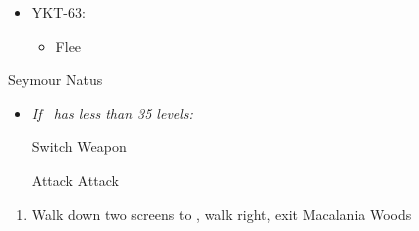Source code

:\begin{encounters}
    \begin{itemize}
        \item YKT-63:
        \begin{itemize}
            \tidusf Attack
            \yunaf Attack
            \item Flee
        \end{itemize}
    \end{itemize}
\end{encounters}
\begin{battle}[36000]{Seymour Natus}
    \begin{itemize}
        \item \textit{If \lulu\ has less than 35 levels:}
        \begin{itemize}
            \switch{\tidus}{\lulu}
            \luluf Switch Weapon
            \switch{\lulu}{\tidus}
        \end{itemize}
        \tidusf Attack
        \summon{\bahamut}
        \bahamutf Attack
    \end{itemize}
\end{battle}
\begin{enumerate}[resume]
    \item Walk down two screens to \yuna, walk right, exit Macalania Woods
\end{enumerate}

### Action item:
Across the entries above, work out the count of lines that hold the word "Attack", and state that number alone.

### Response to the task:
4